Ferkans — Interactive Telecom Tutor

How Good Can an Estimator Be?

Given a bias specification (say, unbiased) we ask the engineering question: how small can the variance of any such estimator be, for a given sample size and noise level? The answer is the Cramer--Rao lower bound. Unlike a performance bound for a particular algorithm, the CRB is a hard physical limit imposed by the statistical model --- nothing you can build will do better. This is why, when you plot the MSE of a real estimator alongside the CRB, the distance between the two is a receipt you can take to the designer: it says exactly how much slack is left and whether closing it is worth the complexity.

Definition:
Score Function and Regularity

Suppose $\theta \in \Lambda \subseteq \mathbb{R}$ is a scalar, $\Lambda$ is an open interval, and the support of $f(\mathbf{y};\theta) = f_\theta(\mathbf{y})$ does not depend on $\theta$ . The score function is $s(\mathbf{y}; \theta) \triangleq \frac{\partial}{\partial \theta} \log f_\theta(\mathbf{y}) = \frac{1}{f_\theta(\mathbf{y})} \frac{\partial f_\theta(\mathbf{y})}{\partial \theta}.$ The family $\{f_\theta\}$ is regular if differentiation under the integral sign is permitted, so that $\mathbb{E}_\theta\!\left[ s(\mathbf{Y};\theta) \right] \;=\; \int \frac{\partial f_\theta(\mathbf{y})}{\partial \theta} \, d\mathbf{y} \;=\; \frac{\partial}{\partial \theta} \int f_\theta(\mathbf{y}) \, d\mathbf{y} \;=\; 0.$

Regularity fails in sharp ways for distributions whose support moves with $\theta$ (e.g., $\mathrm{Unif}[0, \theta]$ ). The CRB is not applicable in such cases --- faster-than- $1/n$ rates become possible.

Definition:
Fisher Information

Under the regularity conditions of DScore Function and Regularity, the Fisher information (scalar case) is $J(\theta) \triangleq \text{Var}_\theta\bigl(s(\mathbf{Y};\theta)\bigr) \;=\; \mathbb{E}_\theta\!\left[\left(\frac{\partial \log f_\theta(\mathbf{Y})}{\partial \theta}\right)^2\right].$ If in addition the density is twice differentiable and the second derivative can be interchanged with the integral, then $J(\theta) \;=\; -\,\mathbb{E}_\theta\!\left[ \frac{\partial^2 \log f_\theta(\mathbf{Y})}{\partial \theta^2} \right].$ For independent observations $Y_1,\ldots,Y_n$ the log-likelihood is a sum, and $J(\theta) = \sum_i J_{i}(\theta)$ . In the i.i.d. case, $J(\theta) = n\,J_{1}(\theta)$ .

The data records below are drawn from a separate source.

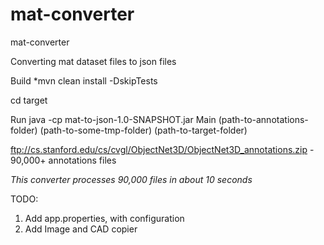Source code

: # mat-converter
mat-converter

Converting mat dataset files to json files

Build *mvn clean install -DskipTests

cd target

Run java -cp mat-to-json-1.0-SNAPSHOT.jar Main (path-to-annotations-folder) (path-to-some-tmp-folder) (path-to-target-folder)

ftp://cs.stanford.edu/cs/cvgl/ObjectNet3D/ObjectNet3D_annotations.zip - 90,000+ annotations files 

*This converter processes 90,000 files in about 10 seconds*

TODO:
1. Add app.properties, with configuration
2. Add Image and CAD copier
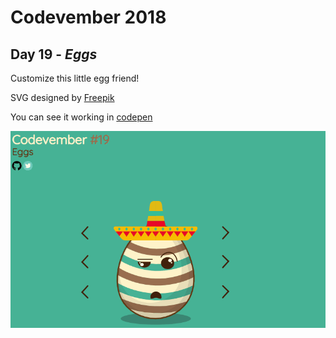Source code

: # Codevember 2018

## Day 19 - *Eggs*

Customize this little egg friend!

SVG designed by [Freepik](http://www.freepik.com)

You can see it working in [codepen](https://codepen.io/RominaMartin/full/MzOjVJ/)


![](eggs.gif)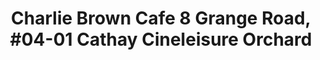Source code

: ---
addr: ' 8 Grange Road, #04-01 Cathay Cineleisure Orchard'
city: Singapore
country: Singapore
description: '8 Grange Road, #04-01 Cathay Cineleisure Orchard 239695 Singapore'
id: 5300a6b5498e580ed6cf3c8a
lat: 1.301311056753049
lng: 103.83690520826005
title: 'Charlie Brown Cafe 8 Grange Road, #04-01 Cathay Cineleisure Orchard'
venue: Charlie Brown Cafe
---
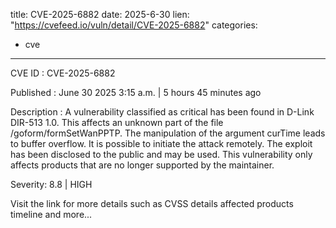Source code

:  
title: CVE-2025-6882
date: 2025-6-30
lien: "https://cvefeed.io/vuln/detail/CVE-2025-6882"
categories:
  - cve
---

CVE ID : CVE-2025-6882

Published :  June 30
2025
3:15 a.m. | 5 hours
45 minutes ago

Description : A vulnerability classified as critical has been found in D-Link DIR-513 1.0. This affects an unknown part of the file /goform/formSetWanPPTP. The manipulation of the argument curTime leads to buffer overflow. It is possible to initiate the attack remotely. The exploit has been disclosed to the public and may be used. This vulnerability only affects products that are no longer supported by the maintainer.

Severity: 8.8 | HIGH

Visit the link for more details
such as CVSS details
affected products
timeline
and more...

The two expressions --- variance of the score and negative expected curvature --- are equal only on average. Pointwise they differ. The equivalence is a consequence of regularity and plays the same role here that the second-moment manipulation plays in the proof of the variance decomposition.

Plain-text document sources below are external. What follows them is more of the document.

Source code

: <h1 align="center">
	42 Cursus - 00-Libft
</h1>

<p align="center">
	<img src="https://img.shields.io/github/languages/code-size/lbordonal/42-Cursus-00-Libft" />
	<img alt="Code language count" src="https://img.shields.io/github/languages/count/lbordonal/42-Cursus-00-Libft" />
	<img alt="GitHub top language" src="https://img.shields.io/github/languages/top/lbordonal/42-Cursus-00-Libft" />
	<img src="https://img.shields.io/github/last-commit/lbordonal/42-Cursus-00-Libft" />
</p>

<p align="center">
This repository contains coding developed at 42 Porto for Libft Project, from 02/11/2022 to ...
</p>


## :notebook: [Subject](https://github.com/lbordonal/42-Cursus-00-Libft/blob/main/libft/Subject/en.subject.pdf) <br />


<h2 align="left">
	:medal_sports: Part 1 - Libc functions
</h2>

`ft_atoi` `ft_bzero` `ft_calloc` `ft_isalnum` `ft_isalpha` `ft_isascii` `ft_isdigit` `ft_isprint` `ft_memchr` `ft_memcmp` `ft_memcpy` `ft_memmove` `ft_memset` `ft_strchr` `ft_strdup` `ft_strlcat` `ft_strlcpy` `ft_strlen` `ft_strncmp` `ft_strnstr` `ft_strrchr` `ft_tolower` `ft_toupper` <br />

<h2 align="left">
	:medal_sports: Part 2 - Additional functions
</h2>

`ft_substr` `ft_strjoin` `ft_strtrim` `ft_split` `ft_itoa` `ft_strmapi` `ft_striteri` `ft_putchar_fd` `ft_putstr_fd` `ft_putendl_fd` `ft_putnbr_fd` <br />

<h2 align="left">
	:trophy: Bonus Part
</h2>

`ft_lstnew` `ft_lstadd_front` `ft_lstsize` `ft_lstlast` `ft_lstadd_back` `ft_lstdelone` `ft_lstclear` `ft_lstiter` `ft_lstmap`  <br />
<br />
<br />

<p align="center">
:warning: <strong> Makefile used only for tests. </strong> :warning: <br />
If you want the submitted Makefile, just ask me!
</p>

Theorem: Equivalence of the Two Fisher-Information Expressions

Under the regularity conditions of DScore Function and Regularity and DFisher Information, $\mathbb{E}_\theta\!\left[\left(\frac{\partial \log f_\theta(\mathbf{Y})}{\partial \theta}\right)^2\right] = - \mathbb{E}_\theta\!\left[\frac{\partial^2 \log f_\theta(\mathbf{Y})}{\partial \theta^2}\right].$

Proof

Differentiate $\log f_\theta$ twice

Let $\ell_\theta(\mathbf{y}) = \log f_\theta(\mathbf{y})$ . Then $\partial_\theta \ell_\theta = \partial_\theta f_\theta / f_\theta$ and $\partial^2_\theta \ell_\theta = \frac{\partial^2_\theta f_\theta}{f_\theta} - \left(\frac{\partial_\theta f_\theta}{f_\theta}\right)^2 = \frac{\partial^2_\theta f_\theta}{f_\theta} - (\partial_\theta \ell_\theta)^2.$

Take expectation and use regularity

Taking $\mathbb{E}_\theta$ of both sides, $\mathbb{E}_\theta[\partial^2_\theta \ell_\theta] = \int \partial^2_\theta f_\theta\, d\mathbf{y} - \mathbb{E}_\theta[(\partial_\theta \ell_\theta)^2]$ . Exchanging derivative and integral twice (regularity), $\int \partial^2_\theta f_\theta\, d\mathbf{y} = \partial^2_\theta \int f_\theta \, d\mathbf{y} = 0$ .

Conclude

Hence $-\mathbb{E}_\theta[\partial^2_\theta \ell_\theta] = \mathbb{E}_\theta[(\partial_\theta \ell_\theta)^2] = J(\theta)$ . $\blacksquare$

Theorem: Cramer--Rao Lower Bound (Scalar)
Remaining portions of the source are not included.